EXERCISE OBJECTIVE
Only the lines with "combination" in them need to be copied from the listing.

LISTED ENTRIES
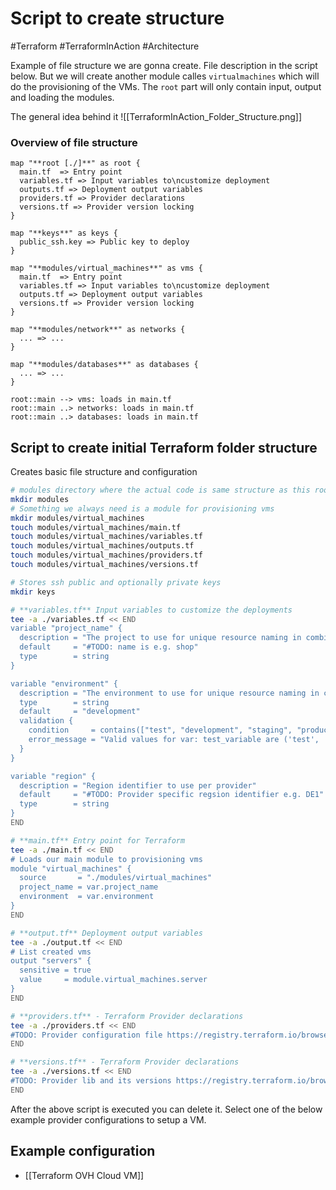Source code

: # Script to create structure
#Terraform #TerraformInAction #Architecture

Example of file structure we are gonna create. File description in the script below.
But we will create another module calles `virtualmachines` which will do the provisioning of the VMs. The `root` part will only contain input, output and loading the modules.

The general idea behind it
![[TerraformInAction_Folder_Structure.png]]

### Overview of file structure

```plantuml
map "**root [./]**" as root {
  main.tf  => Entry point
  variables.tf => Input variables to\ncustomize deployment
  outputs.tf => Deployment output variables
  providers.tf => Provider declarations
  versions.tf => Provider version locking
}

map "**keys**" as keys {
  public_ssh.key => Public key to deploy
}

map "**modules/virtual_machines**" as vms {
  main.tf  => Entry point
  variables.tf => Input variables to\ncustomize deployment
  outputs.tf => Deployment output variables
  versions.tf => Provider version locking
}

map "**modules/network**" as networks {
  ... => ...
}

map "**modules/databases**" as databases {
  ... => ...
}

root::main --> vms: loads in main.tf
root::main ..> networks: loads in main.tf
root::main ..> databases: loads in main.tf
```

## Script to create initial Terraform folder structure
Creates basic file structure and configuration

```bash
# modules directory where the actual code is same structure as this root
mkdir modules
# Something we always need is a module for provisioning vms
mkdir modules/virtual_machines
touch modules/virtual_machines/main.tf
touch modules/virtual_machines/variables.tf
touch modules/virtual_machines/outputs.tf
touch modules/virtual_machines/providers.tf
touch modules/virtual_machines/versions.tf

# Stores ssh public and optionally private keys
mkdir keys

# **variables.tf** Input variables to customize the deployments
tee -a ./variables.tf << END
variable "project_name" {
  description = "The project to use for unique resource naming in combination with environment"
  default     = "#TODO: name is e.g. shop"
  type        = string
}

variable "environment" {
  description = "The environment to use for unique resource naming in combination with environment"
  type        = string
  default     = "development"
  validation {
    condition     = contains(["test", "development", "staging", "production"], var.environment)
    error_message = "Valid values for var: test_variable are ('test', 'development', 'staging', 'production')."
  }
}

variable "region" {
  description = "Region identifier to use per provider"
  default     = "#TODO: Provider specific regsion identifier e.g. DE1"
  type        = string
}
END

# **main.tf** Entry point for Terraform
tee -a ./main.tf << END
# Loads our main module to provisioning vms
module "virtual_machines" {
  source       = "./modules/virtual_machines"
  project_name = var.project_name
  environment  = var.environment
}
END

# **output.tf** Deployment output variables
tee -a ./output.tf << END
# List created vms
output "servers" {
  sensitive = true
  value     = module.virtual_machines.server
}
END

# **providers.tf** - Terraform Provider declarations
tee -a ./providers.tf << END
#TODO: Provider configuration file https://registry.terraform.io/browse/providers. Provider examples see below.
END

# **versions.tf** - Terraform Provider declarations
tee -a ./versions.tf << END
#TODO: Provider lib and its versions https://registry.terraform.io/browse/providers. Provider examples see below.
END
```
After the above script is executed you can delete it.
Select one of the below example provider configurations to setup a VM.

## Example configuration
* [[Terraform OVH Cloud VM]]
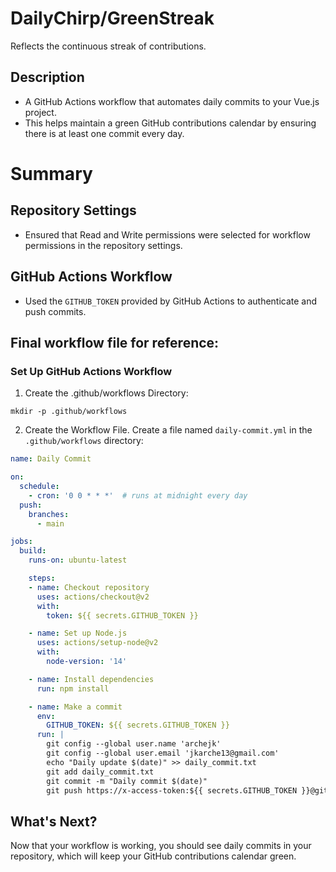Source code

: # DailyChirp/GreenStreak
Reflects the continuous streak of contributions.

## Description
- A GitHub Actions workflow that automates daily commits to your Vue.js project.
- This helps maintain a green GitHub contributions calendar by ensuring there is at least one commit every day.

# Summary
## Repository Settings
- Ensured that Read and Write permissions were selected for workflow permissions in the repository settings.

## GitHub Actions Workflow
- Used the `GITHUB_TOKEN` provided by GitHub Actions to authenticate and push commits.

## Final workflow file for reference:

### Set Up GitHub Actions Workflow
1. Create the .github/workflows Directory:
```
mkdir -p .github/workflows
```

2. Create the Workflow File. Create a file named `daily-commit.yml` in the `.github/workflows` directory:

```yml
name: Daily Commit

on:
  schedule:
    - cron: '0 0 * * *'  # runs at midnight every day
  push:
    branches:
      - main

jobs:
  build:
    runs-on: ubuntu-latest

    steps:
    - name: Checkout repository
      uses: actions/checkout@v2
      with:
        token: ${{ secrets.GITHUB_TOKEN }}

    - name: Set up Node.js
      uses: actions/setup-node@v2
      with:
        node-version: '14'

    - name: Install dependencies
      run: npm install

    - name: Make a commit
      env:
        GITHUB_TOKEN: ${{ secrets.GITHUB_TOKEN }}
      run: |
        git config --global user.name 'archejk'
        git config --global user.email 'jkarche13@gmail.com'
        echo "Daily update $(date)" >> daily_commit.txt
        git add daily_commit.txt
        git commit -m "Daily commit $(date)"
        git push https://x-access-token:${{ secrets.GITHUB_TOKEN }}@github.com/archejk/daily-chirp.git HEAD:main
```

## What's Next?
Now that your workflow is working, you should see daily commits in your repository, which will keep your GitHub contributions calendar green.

SOLUTION FOR THIS EXERCISE
  description = "The project to use for unique resource naming in combination with environment"
  description = "The environment to use for unique resource naming in combination with environment"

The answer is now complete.